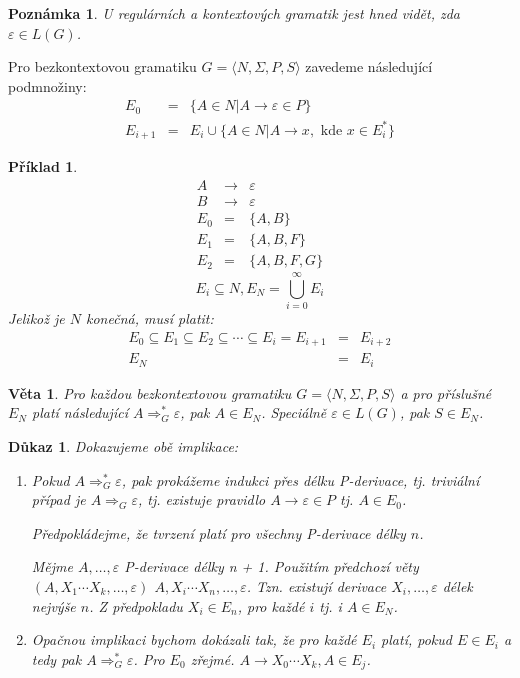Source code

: \documentclass[10pt, a4paper, titlepage]{article}
\theoremstyle{note}
\newtheorem{veta}{Věta}
\newtheorem{dukaz}{Důkaz}
\newtheorem{priklad}{Příklad}
\newtheorem{poznamka}{Poznámka}
\begin{document}
\begin{poznamka}
U regulárních a kontextových gramatik jest hned vidět, zda $\varepsilon \in L(G)$.
\end{poznamka}

Pro bezkontextovou gramatiku $G = \langle N, \Sigma, P,S \rangle$ zavedeme následující podmnožiny:
\begin{eqnarray*}
E_{0} &=& \lbrace A \in N | A \rightarrow \varepsilon \in P \rbrace \\
E_{i+1} &=& E_{i} \cup \lbrace A \in N | A \rightarrow x, \text{ kde } x \in E_{i}^* \rbrace
\end{eqnarray*}

\begin{priklad}
\begin{eqnarray*}
A &\rightarrow& \varepsilon \\
B &\rightarrow& \varepsilon \\
E_{0} &=& \lbrace A, B \rbrace \\
E_{1} &=& \lbrace A, B, F \rbrace \\
E_{2} &=& \lbrace A, B, F, G \rbrace
\end{eqnarray*}
$$
E_{i} \subseteq N, E_{N} = \bigcup_{i=0}^{\infty} E_{i}
$$
Jelikož je $N$ konečná, musí platit:
\begin{eqnarray*}
E_{0} \subseteq E_{1} \subseteq E_{2} \subseteq \cdots \subseteq E_{i} = E_{i+1} &=& E_{i+2} \\
E_{N} &=& E_{i}
\end{eqnarray*}
\end{priklad}

\begin{veta}
Pro každou bezkontextovou gramatiku $G = \langle N, \Sigma, P,S \rangle$ a pro příslušné $E_{N}$ platí následující $A \Rightarrow_{G}^{*}\varepsilon$, pak $A \in E_{N}$. 
Speciálně $\varepsilon \in L(G)$, pak $S \in E_{N}$.
\end{veta}

\begin{dukaz}
Dokazujeme obě implikace:
\begin{enumerate}
\item
Pokud $A \Rightarrow_{G}^{*}\varepsilon$, pak prokážeme indukci přes délku P-derivace, tj. triviální případ je $A \Rightarrow_{G}\varepsilon$, 
tj. existuje pravidlo $A \rightarrow \varepsilon \in P$ tj. $A \in E_{0}$.

Předpokládejme, že tvrzení platí pro všechny P-derivace délky $n$.

Mějme $A, \ldots, \varepsilon$ P-derivace délky n + 1. Použitím předchozí věty $(A, X_{1} \cdots X_{k}, \ldots, \varepsilon)$ $A, X_{i} \cdots X_{n}, \ldots, \varepsilon$.
Tzn. existují derivace $X_{i}, \ldots, \varepsilon$ délek nejvýše $n$. Z předpokladu $X_{i} \in E_{n}$, pro každé $i$ tj. i $A \in E_{N}$. 

\item
Opačnou implikaci bychom dokázali tak, že pro každé $E_{i}$ platí, pokud $E \in E_{i}$ a tedy pak $A \Rightarrow_{G}^{*}\varepsilon$. Pro $E_{0}$ zřejmé.
$A \rightarrow X_{0} \cdots X_{k}, A \in E_{j}$.
\end{enumerate}
\end{dukaz}
\end{document}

DIRECTIONS: Wherever a line in the listing contains the word "derivace", copy that line out.

WRITTEN RESPONSE:
Pokud $A \Rightarrow_{G}^{*}\varepsilon$, pak prokážeme indukci přes délku P-derivace, tj. triviální případ je $A \Rightarrow_{G}\varepsilon$, 
Předpokládejme, že tvrzení platí pro všechny P-derivace délky $n$.
Mějme $A, \ldots, \varepsilon$ P-derivace délky n + 1. Použitím předchozí věty $(A, X_{1} \cdots X_{k}, \ldots, \varepsilon)$ $A, X_{i} \cdots X_{n}, \ldots, \varepsilon$.
Tzn. existují derivace $X_{i}, \ldots, \varepsilon$ délek nejvýše $n$. Z předpokladu $X_{i} \in E_{n}$, pro každé $i$ tj. i $A \in E_{N}$. 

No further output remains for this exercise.